Task item =
Would you output all the data exactly as it stands?

Source data =

★ ★ ★ ★

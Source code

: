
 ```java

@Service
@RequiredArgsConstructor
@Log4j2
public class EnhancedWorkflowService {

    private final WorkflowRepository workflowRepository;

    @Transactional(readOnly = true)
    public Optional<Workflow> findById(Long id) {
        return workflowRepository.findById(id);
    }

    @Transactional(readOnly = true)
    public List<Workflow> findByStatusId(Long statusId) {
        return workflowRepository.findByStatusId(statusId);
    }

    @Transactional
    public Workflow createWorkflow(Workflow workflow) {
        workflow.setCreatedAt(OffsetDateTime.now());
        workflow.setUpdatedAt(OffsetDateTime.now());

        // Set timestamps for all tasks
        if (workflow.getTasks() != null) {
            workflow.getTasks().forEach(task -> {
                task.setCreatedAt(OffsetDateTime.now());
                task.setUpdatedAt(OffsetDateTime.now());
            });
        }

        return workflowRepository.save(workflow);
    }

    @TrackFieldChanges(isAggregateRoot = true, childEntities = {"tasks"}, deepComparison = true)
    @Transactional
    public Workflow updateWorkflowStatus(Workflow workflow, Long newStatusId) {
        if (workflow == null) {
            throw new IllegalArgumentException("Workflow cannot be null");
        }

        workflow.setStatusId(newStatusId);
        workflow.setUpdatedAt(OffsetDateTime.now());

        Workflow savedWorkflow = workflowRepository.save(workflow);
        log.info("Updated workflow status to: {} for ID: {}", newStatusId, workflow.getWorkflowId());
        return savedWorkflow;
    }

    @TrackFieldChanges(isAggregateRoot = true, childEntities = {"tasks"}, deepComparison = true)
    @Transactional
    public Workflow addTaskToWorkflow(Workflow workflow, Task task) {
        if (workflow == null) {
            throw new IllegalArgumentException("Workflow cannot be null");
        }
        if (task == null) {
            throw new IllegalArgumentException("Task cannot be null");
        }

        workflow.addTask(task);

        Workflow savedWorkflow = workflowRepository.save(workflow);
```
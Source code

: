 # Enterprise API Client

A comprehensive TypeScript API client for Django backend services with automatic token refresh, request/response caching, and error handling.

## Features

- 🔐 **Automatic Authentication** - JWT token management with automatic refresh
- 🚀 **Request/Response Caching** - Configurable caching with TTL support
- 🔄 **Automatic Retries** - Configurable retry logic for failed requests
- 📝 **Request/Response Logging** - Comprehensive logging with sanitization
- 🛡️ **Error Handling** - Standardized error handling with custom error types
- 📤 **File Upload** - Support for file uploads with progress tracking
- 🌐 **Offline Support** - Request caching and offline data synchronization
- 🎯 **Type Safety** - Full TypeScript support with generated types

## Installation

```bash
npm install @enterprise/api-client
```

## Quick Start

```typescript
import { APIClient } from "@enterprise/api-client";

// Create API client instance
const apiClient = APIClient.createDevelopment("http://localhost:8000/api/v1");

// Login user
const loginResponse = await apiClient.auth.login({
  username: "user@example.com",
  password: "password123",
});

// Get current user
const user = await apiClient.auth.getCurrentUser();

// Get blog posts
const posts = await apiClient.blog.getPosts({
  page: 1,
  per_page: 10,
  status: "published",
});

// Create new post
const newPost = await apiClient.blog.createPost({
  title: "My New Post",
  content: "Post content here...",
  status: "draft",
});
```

★ ★ ★ ★

Result for this exercise =
Source code

:
 ```java

@Service
@RequiredArgsConstructor
@Log4j2
public class EnhancedWorkflowService {

    private final WorkflowRepository workflowRepository;

    @Transactional(readOnly = true)
    public Optional<Workflow> findById(Long id) {
        return workflowRepository.findById(id);
    }

    @Transactional(readOnly = true)
    public List<Workflow> findByStatusId(Long statusId) {
        return workflowRepository.findByStatusId(statusId);
    }

    @Transactional
    public Workflow createWorkflow(Workflow workflow) {
        workflow.setCreatedAt(OffsetDateTime.now());
        workflow.setUpdatedAt(OffsetDateTime.now());

        // Set timestamps for all tasks
        if (workflow.getTasks() != null) {
            workflow.getTasks().forEach(task -> {
                task.setCreatedAt(OffsetDateTime.now());
                task.setUpdatedAt(OffsetDateTime.now());
            });
        }

        return workflowRepository.save(workflow);
    }

    @TrackFieldChanges(isAggregateRoot = true, childEntities = {"tasks"}, deepComparison = true)
    @Transactional
    public Workflow updateWorkflowStatus(Workflow workflow, Long newStatusId) {
        if (workflow == null) {
            throw new IllegalArgumentException("Workflow cannot be null");
        }

        workflow.setStatusId(newStatusId);
        workflow.setUpdatedAt(OffsetDateTime.now());

        Workflow savedWorkflow = workflowRepository.save(workflow);
        log.info("Updated workflow status to: {} for ID: {}", newStatusId, workflow.getWorkflowId());
        return savedWorkflow;
    }

    @TrackFieldChanges(isAggregateRoot = true, childEntities = {"tasks"}, deepComparison = true)
    @Transactional
    public Workflow addTaskToWorkflow(Workflow workflow, Task task) {
        if (workflow == null) {
            throw new IllegalArgumentException("Workflow cannot be null");
        }
        if (task == null) {
            throw new IllegalArgumentException("Task cannot be null");
        }

        workflow.addTask(task);

        Workflow savedWorkflow = workflowRepository.save(workflow);
```
Source code

: # Enterprise API Client

A comprehensive TypeScript API client for Django backend services with automatic token refresh, request/response caching, and error handling.

## Features

- 🔐 **Automatic Authentication** - JWT token management with automatic refresh
- 🚀 **Request/Response Caching** - Configurable caching with TTL support
- 🔄 **Automatic Retries** - Configurable retry logic for failed requests
- 📝 **Request/Response Logging** - Comprehensive logging with sanitization
- 🛡️ **Error Handling** - Standardized error handling with custom error types
- 📤 **File Upload** - Support for file uploads with progress tracking
- 🌐 **Offline Support** - Request caching and offline data synchronization
- 🎯 **Type Safety** - Full TypeScript support with generated types

## Installation

```bash
npm install @enterprise/api-client
```

## Quick Start

```typescript
import { APIClient } from "@enterprise/api-client";

// Create API client instance
const apiClient = APIClient.createDevelopment("http://localhost:8000/api/v1");

// Login user
const loginResponse = await apiClient.auth.login({
  username: "user@example.com",
  password: "password123",
});

// Get current user
const user = await apiClient.auth.getCurrentUser();

// Get blog posts
const posts = await apiClient.blog.getPosts({
  page: 1,
  per_page: 10,
  status: "published",
});

// Create new post
const newPost = await apiClient.blog.createPost({
  title: "My New Post",
  content: "Post content here...",
  status: "draft",
});
```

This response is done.